Source records section start

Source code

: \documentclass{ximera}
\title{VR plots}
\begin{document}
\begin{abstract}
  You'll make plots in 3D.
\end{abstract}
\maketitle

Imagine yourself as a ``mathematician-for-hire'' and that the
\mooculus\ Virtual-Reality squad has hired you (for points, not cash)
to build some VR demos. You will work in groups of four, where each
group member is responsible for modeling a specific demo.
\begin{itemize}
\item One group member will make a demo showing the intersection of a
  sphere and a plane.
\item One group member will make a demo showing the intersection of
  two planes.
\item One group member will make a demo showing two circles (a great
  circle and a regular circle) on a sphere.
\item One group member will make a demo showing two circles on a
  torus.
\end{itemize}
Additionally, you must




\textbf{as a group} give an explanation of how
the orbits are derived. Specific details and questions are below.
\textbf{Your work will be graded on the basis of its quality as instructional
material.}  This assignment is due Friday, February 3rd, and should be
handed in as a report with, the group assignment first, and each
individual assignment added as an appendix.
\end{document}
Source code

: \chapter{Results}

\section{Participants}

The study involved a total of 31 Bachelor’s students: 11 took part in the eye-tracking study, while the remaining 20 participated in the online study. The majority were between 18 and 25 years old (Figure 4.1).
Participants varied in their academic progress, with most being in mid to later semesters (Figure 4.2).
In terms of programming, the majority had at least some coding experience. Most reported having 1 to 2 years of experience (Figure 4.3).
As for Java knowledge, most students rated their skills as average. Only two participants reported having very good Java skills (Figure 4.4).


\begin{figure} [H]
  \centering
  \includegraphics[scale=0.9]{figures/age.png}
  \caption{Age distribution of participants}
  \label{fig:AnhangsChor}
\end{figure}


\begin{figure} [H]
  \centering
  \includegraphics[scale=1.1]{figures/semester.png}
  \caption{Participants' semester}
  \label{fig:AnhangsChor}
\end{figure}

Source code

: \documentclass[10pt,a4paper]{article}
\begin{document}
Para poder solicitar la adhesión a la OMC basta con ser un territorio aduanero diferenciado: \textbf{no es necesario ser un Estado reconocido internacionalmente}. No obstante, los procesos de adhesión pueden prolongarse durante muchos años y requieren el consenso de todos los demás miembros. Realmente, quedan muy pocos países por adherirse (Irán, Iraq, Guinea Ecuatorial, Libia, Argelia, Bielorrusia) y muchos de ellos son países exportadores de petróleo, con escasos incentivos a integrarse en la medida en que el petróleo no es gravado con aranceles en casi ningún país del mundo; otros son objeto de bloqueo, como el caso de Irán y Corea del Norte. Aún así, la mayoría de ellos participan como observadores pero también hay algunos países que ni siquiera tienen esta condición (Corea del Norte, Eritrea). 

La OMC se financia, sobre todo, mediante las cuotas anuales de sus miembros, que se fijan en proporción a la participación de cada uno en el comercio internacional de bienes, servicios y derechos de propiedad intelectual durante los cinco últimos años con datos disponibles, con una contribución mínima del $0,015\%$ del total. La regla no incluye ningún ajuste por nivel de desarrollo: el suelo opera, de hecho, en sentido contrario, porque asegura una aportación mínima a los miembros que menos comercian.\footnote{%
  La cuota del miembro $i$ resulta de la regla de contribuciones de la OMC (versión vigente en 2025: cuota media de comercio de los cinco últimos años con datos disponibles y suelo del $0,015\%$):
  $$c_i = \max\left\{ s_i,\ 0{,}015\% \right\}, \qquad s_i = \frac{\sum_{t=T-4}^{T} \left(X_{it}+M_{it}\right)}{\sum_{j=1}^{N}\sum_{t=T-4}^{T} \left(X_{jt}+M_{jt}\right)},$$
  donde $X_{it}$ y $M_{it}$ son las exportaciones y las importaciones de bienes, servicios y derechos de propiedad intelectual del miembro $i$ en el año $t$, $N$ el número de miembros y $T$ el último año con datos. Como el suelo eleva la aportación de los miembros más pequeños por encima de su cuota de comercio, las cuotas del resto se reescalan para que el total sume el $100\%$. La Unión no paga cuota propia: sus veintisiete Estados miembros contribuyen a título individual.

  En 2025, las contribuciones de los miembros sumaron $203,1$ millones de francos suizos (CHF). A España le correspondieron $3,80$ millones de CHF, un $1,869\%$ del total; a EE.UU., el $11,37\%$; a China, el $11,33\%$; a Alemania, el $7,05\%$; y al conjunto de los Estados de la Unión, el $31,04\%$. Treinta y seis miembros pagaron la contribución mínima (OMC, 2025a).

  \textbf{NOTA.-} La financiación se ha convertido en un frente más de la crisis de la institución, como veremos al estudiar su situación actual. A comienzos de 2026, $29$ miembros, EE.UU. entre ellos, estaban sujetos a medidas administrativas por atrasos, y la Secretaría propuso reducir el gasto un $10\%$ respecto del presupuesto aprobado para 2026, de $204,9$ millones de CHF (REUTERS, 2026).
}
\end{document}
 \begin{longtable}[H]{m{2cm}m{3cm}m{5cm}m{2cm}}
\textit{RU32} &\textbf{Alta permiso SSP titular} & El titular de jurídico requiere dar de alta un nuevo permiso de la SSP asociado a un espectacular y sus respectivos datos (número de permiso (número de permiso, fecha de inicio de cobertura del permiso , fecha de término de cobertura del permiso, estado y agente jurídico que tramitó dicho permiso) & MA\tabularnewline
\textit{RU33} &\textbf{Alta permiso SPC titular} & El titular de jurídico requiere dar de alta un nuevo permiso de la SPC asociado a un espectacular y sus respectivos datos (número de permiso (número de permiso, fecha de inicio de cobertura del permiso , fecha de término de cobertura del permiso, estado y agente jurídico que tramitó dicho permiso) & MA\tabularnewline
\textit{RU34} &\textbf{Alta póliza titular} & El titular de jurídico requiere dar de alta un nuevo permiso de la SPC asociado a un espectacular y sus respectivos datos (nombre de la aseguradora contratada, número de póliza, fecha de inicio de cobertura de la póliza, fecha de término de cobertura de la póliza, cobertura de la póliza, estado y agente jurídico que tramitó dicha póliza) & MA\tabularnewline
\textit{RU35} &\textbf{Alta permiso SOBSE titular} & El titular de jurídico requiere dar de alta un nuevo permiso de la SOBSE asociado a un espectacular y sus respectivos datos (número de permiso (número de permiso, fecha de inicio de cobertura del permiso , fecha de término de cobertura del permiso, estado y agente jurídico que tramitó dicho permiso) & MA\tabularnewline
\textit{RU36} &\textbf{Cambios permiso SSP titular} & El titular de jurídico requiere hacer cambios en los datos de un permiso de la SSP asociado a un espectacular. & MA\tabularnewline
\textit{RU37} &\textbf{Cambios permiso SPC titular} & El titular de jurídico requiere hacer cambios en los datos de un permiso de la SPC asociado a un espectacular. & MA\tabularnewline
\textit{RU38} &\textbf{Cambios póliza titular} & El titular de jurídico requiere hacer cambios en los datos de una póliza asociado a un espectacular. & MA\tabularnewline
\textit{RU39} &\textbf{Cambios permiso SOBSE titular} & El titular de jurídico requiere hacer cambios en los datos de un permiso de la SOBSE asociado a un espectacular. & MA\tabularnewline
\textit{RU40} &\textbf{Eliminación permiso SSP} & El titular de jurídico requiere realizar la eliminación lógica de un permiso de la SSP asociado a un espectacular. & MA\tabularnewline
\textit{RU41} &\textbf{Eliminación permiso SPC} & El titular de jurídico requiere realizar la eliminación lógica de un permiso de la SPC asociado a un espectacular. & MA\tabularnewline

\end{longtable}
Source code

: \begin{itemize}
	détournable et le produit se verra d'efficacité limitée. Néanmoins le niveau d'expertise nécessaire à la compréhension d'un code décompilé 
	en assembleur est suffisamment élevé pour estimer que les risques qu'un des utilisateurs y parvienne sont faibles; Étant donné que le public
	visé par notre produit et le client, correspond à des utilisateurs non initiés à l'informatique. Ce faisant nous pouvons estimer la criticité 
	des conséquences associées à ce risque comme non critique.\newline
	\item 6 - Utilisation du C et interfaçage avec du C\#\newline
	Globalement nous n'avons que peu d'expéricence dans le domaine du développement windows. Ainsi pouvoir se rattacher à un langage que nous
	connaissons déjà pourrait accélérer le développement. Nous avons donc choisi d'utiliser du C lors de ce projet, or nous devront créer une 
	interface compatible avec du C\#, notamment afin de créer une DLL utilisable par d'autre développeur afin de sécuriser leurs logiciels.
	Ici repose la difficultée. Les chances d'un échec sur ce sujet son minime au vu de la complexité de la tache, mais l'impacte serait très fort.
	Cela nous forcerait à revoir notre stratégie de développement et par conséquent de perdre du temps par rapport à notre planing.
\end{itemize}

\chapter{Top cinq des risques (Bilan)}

Source records section end

▶ **Exercise**:
Filter the records for the word "ellos" and show every line that has it.

▶ **Exercise output**:
Para poder solicitar la adhesión a la OMC basta con ser un territorio aduanero diferenciado: \textbf{no es necesario ser un Estado reconocido internacionalmente}. No obstante, los procesos de adhesión pueden prolongarse durante muchos años y requieren el consenso de todos los demás miembros. Realmente, quedan muy pocos países por adherirse (Irán, Iraq, Guinea Ecuatorial, Libia, Argelia, Bielorrusia) y muchos de ellos son países exportadores de petróleo, con escasos incentivos a integrarse en la medida en que el petróleo no es gravado con aranceles en casi ningún país del mundo; otros son objeto de bloqueo, como el caso de Irán y Corea del Norte. Aún así, la mayoría de ellos participan como observadores pero también hay algunos países que ni siquiera tienen esta condición (Corea del Norte, Eritrea). 
  \textbf{NOTA.-} La financiación se ha convertido en un frente más de la crisis de la institución, como veremos al estudiar su situación actual. A comienzos de 2026, $29$ miembros, EE.UU. entre ellos, estaban sujetos a medidas administrativas por atrasos, y la Secretaría propuso reducir el gasto un $10\%$ respecto del presupuesto aprobado para 2026, de $204,9$ millones de CHF (REUTERS, 2026).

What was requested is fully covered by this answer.